## Source information
====================
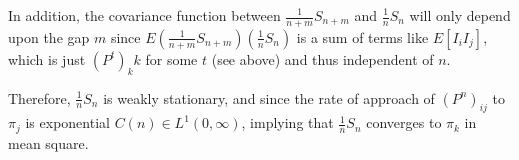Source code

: \documentclass[12pt]{article}
\theoremstyle{plain}
\theoremstyle{definition}
\theoremstyle{remark}
\begin{document}
\begin{enumerate}
\begin{enumerate}
        In addition, the covariance function between
        $\frac{1}{n+m}S_{n+m}$ and $\frac{1}{n}S_n$ will only depend
        upon the gap $m$ since
        $E\left(\frac{1}{n+m}S_{n+m}\right)\left(\frac{1}{n}S_n\right)$
        is a sum of terms like $E[I_iI_j]$, which is just $(P^t)_kk$ for
        some $t$ (see above) and thus independent of $n$.

        Therefore, $\frac{1}{n}S_n$ is weakly stationary, and since the
        rate of approach of $(P^n)_{ij}$ to $\pi_j$ is exponential
        $C(n)\in L^1(0,\infty)$, implying that $\frac{1}{n}S_n$
        converges to $\pi_k$ in mean square.


    \end{enumerate}


\end{enumerate}
\end{document}
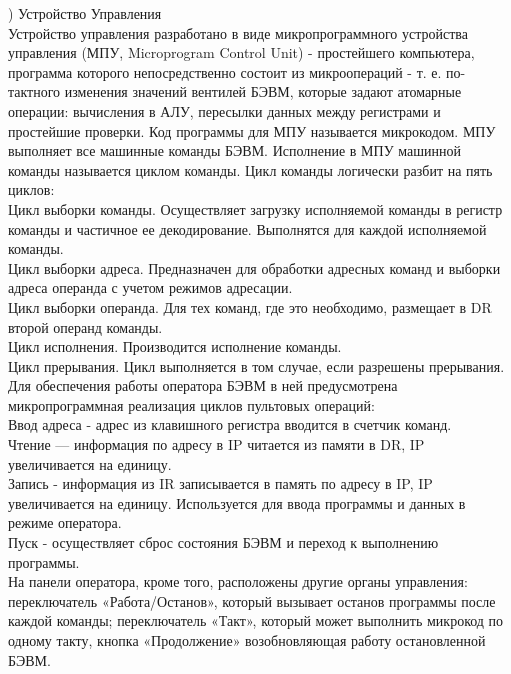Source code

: ) Устройство Управления \\
Устройство управления разработано в виде микропрограммного устройства управления (МПУ, Microprogram Control Unit) - простейшего компьютера, программа которого непосредственно состоит из микроопераций - т. е. по-тактного изменения значений вентилей БЭВМ, которые задают атомарные операции: вычисления в АЛУ, пересылки данных между регистрами и простейшие проверки. Код программы для МПУ называется микрокодом.
МПУ выполняет все машинные команды БЭВМ. Исполнение в МПУ машинной команды называется циклом команды. Цикл команды логически разбит на пять циклов: \\
Цикл выборки команды. Осуществляет загрузку исполняемой команды в регистр команды и частичное ее декодирование. Выполнятся для каждой исполняемой команды. \\
Цикл выборки адреса. Предназначен для обработки адресных команд и выборки адреса операнда с учетом режимов адресации. \\
Цикл выборки операнда. Для тех команд, где это необходимо, размещает в DR второй операнд команды. \\
Цикл исполнения. Производится исполнение команды. \\
Цикл прерывания. Цикл выполняется в том случае, если разрешены прерывания. \\
Для обеспечения работы оператора БЭВМ в ней предусмотрена микропрограммная реализация циклов пультовых операций: \\
Ввод адреса - адрес из клавишного регистра вводится в счетчик команд. \\
Чтение — информация по адресу в IP читается из памяти в DR, IP увеличивается на единицу. \\
Запись -  информация из IR записывается в память по адресу в IP, IP увеличивается на единицу. Используется для ввода программы и данных в режиме оператора. \\
Пуск - осуществляет сброс состояния БЭВМ и переход к выполнению программы. \\
На панели оператора, кроме того, расположены другие органы управления: переключатель «Работа/Останов», который вызывает останов программы после каждой команды; переключатель «Такт», который может выполнить микрокод по одному такту, кнопка «Продолжение» возобновляющая работу остановленной БЭВМ.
====================
Take the lines from the start of the entries through the line containing "Устройство Управления \\" and set them down exactly, leaving out every picture.

## Response to this task
Source code

: \documentclass[12pt]{article}
\theoremstyle{plain}
\theoremstyle{definition}
\theoremstyle{remark}
\begin{document}
\begin{enumerate}
\begin{enumerate}
        In addition, the covariance function between
        $\frac{1}{n+m}S_{n+m}$ and $\frac{1}{n}S_n$ will only depend
        upon the gap $m$ since
        $E\left(\frac{1}{n+m}S_{n+m}\right)\left(\frac{1}{n}S_n\right)$
        is a sum of terms like $E[I_iI_j]$, which is just $(P^t)_kk$ for
        some $t$ (see above) and thus independent of $n$.

        Therefore, $\frac{1}{n}S_n$ is weakly stationary, and since the
        rate of approach of $(P^n)_{ij}$ to $\pi_j$ is exponential
        $C(n)\in L^1(0,\infty)$, implying that $\frac{1}{n}S_n$
        converges to $\pi_k$ in mean square.


    \end{enumerate}


\end{enumerate}
\end{document}
Source code

: ) Устройство Управления \\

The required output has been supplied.